Task:
Say how many lines of the listing below include "Classic". Write only that number.

The data:
####################
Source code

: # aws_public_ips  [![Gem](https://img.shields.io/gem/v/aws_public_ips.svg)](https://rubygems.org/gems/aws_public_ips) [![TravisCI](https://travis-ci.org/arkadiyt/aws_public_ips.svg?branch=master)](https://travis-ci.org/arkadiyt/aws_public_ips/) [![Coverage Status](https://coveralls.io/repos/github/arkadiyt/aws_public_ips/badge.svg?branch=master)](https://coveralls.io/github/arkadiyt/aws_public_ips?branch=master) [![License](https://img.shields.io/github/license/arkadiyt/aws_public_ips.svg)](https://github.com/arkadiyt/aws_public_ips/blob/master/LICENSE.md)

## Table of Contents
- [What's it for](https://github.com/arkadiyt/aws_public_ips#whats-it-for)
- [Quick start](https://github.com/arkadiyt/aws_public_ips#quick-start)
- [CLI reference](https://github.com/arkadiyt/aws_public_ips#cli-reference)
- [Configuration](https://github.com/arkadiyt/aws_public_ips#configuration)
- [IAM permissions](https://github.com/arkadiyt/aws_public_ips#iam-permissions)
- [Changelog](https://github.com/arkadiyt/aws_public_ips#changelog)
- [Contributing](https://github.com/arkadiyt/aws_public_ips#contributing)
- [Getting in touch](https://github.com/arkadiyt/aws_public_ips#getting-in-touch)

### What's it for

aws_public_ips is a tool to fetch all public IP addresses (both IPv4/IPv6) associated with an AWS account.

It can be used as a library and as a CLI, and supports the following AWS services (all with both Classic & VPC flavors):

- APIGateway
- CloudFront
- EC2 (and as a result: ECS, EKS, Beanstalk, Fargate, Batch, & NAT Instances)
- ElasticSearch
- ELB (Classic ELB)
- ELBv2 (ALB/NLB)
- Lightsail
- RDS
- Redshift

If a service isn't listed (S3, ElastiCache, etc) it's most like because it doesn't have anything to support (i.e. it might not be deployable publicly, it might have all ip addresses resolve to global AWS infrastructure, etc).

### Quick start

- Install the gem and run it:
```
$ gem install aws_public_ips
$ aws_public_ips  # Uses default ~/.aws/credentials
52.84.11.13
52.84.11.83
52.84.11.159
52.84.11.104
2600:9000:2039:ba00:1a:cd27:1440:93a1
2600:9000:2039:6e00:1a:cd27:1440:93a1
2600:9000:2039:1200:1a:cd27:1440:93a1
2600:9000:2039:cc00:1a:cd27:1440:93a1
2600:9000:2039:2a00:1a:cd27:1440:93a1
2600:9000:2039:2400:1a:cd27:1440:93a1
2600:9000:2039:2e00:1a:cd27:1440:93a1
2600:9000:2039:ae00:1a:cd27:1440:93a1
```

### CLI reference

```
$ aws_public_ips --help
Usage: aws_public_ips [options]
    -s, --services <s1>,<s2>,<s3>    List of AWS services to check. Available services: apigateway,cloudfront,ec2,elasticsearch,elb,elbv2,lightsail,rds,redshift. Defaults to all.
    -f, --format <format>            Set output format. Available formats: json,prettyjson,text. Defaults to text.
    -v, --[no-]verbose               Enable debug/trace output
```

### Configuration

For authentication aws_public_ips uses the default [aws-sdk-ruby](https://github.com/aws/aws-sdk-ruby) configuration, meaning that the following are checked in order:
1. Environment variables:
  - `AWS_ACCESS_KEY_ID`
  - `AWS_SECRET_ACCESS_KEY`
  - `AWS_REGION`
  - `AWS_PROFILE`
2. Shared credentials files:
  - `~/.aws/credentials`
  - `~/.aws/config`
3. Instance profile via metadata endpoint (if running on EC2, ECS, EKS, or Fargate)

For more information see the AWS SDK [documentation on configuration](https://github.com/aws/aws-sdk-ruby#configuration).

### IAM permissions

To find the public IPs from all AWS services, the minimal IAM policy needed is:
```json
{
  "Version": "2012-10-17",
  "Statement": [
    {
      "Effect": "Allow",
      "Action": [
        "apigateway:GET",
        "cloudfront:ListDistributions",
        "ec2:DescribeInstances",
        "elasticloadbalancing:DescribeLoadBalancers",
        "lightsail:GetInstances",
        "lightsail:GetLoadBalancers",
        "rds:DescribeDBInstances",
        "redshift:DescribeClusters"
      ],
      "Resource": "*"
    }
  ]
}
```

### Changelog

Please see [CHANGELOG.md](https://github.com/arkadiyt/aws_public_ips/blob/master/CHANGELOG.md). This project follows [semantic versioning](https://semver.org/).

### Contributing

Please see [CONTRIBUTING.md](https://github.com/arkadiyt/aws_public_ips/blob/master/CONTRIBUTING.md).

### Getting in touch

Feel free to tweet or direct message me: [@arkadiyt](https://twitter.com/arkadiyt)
####################
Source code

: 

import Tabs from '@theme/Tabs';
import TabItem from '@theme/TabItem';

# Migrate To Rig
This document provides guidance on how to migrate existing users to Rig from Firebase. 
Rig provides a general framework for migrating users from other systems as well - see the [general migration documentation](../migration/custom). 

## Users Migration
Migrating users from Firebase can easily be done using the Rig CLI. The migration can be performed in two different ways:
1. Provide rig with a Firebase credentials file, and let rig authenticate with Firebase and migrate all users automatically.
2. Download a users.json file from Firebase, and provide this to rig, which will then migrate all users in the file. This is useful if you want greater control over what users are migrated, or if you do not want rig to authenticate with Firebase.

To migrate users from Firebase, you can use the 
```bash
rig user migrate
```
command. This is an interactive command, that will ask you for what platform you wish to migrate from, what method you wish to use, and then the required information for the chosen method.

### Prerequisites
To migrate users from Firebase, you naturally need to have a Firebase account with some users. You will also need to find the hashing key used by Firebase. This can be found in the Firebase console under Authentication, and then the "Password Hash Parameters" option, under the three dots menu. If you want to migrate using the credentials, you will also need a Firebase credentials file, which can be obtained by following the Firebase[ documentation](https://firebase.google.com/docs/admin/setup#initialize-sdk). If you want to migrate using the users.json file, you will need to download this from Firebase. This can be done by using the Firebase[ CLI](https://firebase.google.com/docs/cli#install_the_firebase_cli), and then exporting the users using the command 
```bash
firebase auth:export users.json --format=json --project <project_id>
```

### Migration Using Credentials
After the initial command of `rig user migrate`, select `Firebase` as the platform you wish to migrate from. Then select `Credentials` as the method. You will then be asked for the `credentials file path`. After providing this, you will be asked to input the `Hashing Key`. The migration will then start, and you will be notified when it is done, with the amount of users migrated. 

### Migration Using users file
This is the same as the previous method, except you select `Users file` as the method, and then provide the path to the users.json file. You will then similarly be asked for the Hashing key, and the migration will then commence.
####################
Written response:
2